Every entry must be output exactly as it was written.

◆ ◆ ◆ ◆ ◆ ◆ ◆

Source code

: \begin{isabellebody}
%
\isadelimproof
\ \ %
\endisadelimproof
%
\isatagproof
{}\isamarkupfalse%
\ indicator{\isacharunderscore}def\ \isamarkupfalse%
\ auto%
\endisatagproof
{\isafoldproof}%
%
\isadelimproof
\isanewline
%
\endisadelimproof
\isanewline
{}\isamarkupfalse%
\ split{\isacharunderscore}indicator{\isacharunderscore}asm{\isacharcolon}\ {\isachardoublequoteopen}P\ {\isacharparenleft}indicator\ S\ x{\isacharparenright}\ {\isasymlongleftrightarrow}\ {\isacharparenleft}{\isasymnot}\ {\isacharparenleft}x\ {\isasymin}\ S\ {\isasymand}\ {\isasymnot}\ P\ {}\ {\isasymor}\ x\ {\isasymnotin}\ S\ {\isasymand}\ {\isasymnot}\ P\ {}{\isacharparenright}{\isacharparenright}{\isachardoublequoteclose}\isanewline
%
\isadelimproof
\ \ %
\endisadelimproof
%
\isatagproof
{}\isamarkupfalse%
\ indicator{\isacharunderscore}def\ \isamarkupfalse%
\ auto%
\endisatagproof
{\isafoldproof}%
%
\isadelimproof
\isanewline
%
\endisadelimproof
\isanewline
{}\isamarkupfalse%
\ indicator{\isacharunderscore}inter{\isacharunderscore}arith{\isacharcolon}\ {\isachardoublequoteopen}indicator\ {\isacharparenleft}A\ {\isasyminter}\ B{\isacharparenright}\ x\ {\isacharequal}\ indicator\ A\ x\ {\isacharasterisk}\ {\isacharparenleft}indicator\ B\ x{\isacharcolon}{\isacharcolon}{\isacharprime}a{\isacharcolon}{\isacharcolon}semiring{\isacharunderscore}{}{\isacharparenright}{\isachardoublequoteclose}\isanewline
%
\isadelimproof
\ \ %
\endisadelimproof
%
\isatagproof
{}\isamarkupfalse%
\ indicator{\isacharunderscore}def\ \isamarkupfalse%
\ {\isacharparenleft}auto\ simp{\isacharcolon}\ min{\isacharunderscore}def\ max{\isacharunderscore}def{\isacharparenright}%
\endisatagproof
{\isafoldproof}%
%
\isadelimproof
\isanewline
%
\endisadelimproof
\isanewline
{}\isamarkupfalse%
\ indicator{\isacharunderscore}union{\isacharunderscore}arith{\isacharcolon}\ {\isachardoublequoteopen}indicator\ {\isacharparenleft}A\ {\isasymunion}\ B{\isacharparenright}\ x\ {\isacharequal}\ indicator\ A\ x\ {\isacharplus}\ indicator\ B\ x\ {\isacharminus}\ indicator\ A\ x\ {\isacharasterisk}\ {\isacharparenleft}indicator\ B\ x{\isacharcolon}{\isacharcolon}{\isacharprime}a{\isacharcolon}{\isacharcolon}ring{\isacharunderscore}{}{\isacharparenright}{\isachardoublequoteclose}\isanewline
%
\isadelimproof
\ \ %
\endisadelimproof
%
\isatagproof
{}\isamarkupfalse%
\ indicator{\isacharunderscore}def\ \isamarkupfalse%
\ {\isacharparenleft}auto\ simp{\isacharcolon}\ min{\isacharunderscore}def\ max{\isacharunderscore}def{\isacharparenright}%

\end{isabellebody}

◆ ◆ ◆ ◆ ◆ ◆ ◆

* _Response area_
Source code

: \begin{isabellebody}
%
\isadelimproof
\ \ %
\endisadelimproof
%
\isatagproof
{}\isamarkupfalse%
\ indicator{\isacharunderscore}def\ \isamarkupfalse%
\ auto%
\endisatagproof
{\isafoldproof}%
%
\isadelimproof
\isanewline
%
\endisadelimproof
\isanewline
{}\isamarkupfalse%
\ split{\isacharunderscore}indicator{\isacharunderscore}asm{\isacharcolon}\ {\isachardoublequoteopen}P\ {\isacharparenleft}indicator\ S\ x{\isacharparenright}\ {\isasymlongleftrightarrow}\ {\isacharparenleft}{\isasymnot}\ {\isacharparenleft}x\ {\isasymin}\ S\ {\isasymand}\ {\isasymnot}\ P\ {}\ {\isasymor}\ x\ {\isasymnotin}\ S\ {\isasymand}\ {\isasymnot}\ P\ {}{\isacharparenright}{\isacharparenright}{\isachardoublequoteclose}\isanewline
%
\isadelimproof
\ \ %
\endisadelimproof
%
\isatagproof
{}\isamarkupfalse%
\ indicator{\isacharunderscore}def\ \isamarkupfalse%
\ auto%
\endisatagproof
{\isafoldproof}%
%
\isadelimproof
\isanewline
%
\endisadelimproof
\isanewline
{}\isamarkupfalse%
\ indicator{\isacharunderscore}inter{\isacharunderscore}arith{\isacharcolon}\ {\isachardoublequoteopen}indicator\ {\isacharparenleft}A\ {\isasyminter}\ B{\isacharparenright}\ x\ {\isacharequal}\ indicator\ A\ x\ {\isacharasterisk}\ {\isacharparenleft}indicator\ B\ x{\isacharcolon}{\isacharcolon}{\isacharprime}a{\isacharcolon}{\isacharcolon}semiring{\isacharunderscore}{}{\isacharparenright}{\isachardoublequoteclose}\isanewline
%
\isadelimproof
\ \ %
\endisadelimproof
%
\isatagproof
{}\isamarkupfalse%
\ indicator{\isacharunderscore}def\ \isamarkupfalse%
\ {\isacharparenleft}auto\ simp{\isacharcolon}\ min{\isacharunderscore}def\ max{\isacharunderscore}def{\isacharparenright}%
\endisatagproof
{\isafoldproof}%
%
\isadelimproof
\isanewline
%
\endisadelimproof
\isanewline
{}\isamarkupfalse%
\ indicator{\isacharunderscore}union{\isacharunderscore}arith{\isacharcolon}\ {\isachardoublequoteopen}indicator\ {\isacharparenleft}A\ {\isasymunion}\ B{\isacharparenright}\ x\ {\isacharequal}\ indicator\ A\ x\ {\isacharplus}\ indicator\ B\ x\ {\isacharminus}\ indicator\ A\ x\ {\isacharasterisk}\ {\isacharparenleft}indicator\ B\ x{\isacharcolon}{\isacharcolon}{\isacharprime}a{\isacharcolon}{\isacharcolon}ring{\isacharunderscore}{}{\isacharparenright}{\isachardoublequoteclose}\isanewline
%
\isadelimproof
\ \ %
\endisadelimproof
%
\isatagproof
{}\isamarkupfalse%
\ indicator{\isacharunderscore}def\ \isamarkupfalse%
\ {\isacharparenleft}auto\ simp{\isacharcolon}\ min{\isacharunderscore}def\ max{\isacharunderscore}def{\isacharparenright}%

\end{isabellebody}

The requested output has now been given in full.